«A de Sancho I e a de Pay Soares Taveirós são flores silvestres
de poucas pétalas, despretensiosas, mas cheias de graça e aroma; para mim,
muito mais humanas e belas do que aquelas flores hieráticas de garrido papel
que é costume tratar de Relíquias venerandas. Compreendo que
tais relíquias de altar enganassem os seiscentistas, e mesmo os investigadores
do século XIX, anteriores à publicação do Cancioneiro da Vaticana, do Cancioneiro
Colocci-Brancuti, do Cancioneiro da Ajuda e das Cantigas
de Santa Maria, anteriores sobretudo à edição crítica do Cancioneiro
de D. Dinis! Compreendo que Almeida
Garrett em 1850 e mesmo T.
Braga em 1868 não pudessem nem quisessem perceber a fraude; e que as
razões de J. P. Ribeiro não os
convencessem. Então a nobre ciência da linguagem ainda não se aclimara em
Portugal.
Mas como explicar que ainda hoje os intérpretes da alma lusíada, desdenhem
tanto do saber linguístico? Como explicar que espíritos cultos como Bruno, Afonso Lopes Vieira, Tomás
Borba, não se persuadam de que a língua é base, e é a mais genial,
a mais original e nacional obra de arte que cada nação cria e desenvolve? Tento
explicar o estranho anacronismo pelo que há de saudosismo ostensivo naquelas falsificações. Sim, ostensivo! Os
impostores eram bons patriotas: tanto frei Bernardo de Brito, frei Manoel dos
Santos, frei Rafael de Jesus como Miguel Leitão Andrade, e Manuel Faria Sousa,
apesar da pecha de espião que lhe foi lançada, e apesar das recriminações
contra o uso que fez da língua castelhana. Só falsificavam ad majorem Portugaliolae gloriam,
como já fizera o humanista André de
Resende. Viviam na era funesta em que a união de Espanha e Portugal
lhes havia despertado a ambição de apresentarem documentos históricos e
literários, portugueses, mais arcaicos do que os de Castela. Viviam na era que
revelara a sagazes observadores e espíritos criadores como Cervantes, Lope
de Vega, Calderon, Tirso de Molina, Quevedo, e também a talentos de segunda
ordem como Vélez de Guevara, os contrastes evidentes que há entre a alma
castelhana, épica, e a lírica da nação portuguesa, com a sua afectuosidade, sua
mágoa saudosa e o seu morrer de amor.
Ao ouro fulgente de paixão amorosa que as cartas exalam nem mesmo
fez dano o pechisbeque do estilo:
- aquele corpo de oiro, aquele arcaboiço de feição, aquelas grenhas despelhar e aquela lúzia cara; nem tão pouco a frase rude ós socos bos finca morto o coração! Nem a expressão carulhos me fagam cégo! Nem os demais contrasensos linguísticos do Traga-Mouros e do Rouço da Cava.

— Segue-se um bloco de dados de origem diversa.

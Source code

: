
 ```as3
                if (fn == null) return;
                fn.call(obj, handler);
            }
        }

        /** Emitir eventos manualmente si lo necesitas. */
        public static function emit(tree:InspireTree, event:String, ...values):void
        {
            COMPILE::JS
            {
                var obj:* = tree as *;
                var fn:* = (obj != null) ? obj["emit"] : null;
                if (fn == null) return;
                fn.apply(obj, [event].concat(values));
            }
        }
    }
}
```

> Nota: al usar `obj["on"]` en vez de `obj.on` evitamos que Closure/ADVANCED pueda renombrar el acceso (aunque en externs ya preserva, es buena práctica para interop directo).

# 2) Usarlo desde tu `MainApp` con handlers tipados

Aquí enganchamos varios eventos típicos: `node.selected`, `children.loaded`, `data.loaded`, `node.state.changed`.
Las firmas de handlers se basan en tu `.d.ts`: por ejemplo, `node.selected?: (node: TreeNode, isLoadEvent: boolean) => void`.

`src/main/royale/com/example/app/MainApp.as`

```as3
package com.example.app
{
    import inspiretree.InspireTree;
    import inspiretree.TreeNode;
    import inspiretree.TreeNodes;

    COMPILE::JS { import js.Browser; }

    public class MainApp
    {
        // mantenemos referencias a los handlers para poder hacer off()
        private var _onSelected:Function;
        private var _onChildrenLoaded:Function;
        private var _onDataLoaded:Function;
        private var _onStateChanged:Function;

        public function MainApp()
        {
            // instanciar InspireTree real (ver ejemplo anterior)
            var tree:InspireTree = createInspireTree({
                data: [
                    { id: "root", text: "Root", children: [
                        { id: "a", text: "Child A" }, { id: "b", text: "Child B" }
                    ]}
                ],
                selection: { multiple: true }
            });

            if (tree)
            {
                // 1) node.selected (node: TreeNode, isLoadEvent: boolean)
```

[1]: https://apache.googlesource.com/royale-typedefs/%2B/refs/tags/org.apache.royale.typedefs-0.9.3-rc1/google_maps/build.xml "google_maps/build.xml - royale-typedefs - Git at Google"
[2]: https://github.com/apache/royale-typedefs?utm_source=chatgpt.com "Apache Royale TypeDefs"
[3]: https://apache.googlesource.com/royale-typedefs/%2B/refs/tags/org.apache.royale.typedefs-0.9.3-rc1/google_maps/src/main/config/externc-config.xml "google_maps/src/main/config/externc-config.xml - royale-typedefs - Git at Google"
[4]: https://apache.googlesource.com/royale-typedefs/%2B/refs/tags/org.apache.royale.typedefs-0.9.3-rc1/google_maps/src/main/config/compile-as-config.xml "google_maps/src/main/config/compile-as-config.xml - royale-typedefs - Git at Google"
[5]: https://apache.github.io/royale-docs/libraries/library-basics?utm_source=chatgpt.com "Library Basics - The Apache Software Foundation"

Eles encontram lá... O que lá procuram. O claro-escuro especial do amor
à portuguesa. Dentro do amor um elemento terno, um sentido tímido e profundo,
todo apaixonado, mas sem violência; todo sensual, mas sem brutalidade... A
mulher amada... Senhora do culto supremo... Não fantasioso, etéreo,
irrealizável, para além da vida... Mas religiosamente amada sobre a terra, na
sua alma e no seu corpo. Se de ela houver de se apartar, no seu coração tê-la-há
sempre presente pelo poder evocatório e magia lírica da saudade.
Cortesia de costapinheiro e jdact
É um poeta, amador do povo e compreendedor de outros poetas, que viu
tudo isso, e muito mais... Nas cartas apócrifas de Egas Moniz, e tenta por isso estribá-las, interpretá-las...
Comparando-as... Ai de nós! Não com as autênticas poesias dos cancioneiros,
como devia, mas sim com fábulas e novelas, contadas por outros fabulistas,
pseudo-historiadores». In Carolina Michaelis de Vasconcelos, A
Saudade Portuguesa. Divagações filológicas e Literar-Históricas em volta de
Inês de Castro e do Cantar Velho, “Saudade minha – quanto te veria?”, Colecção
Filosofia & Ensaios, Guimarães Editores, Lisboa, 1996, ISBN 972-665-397-5.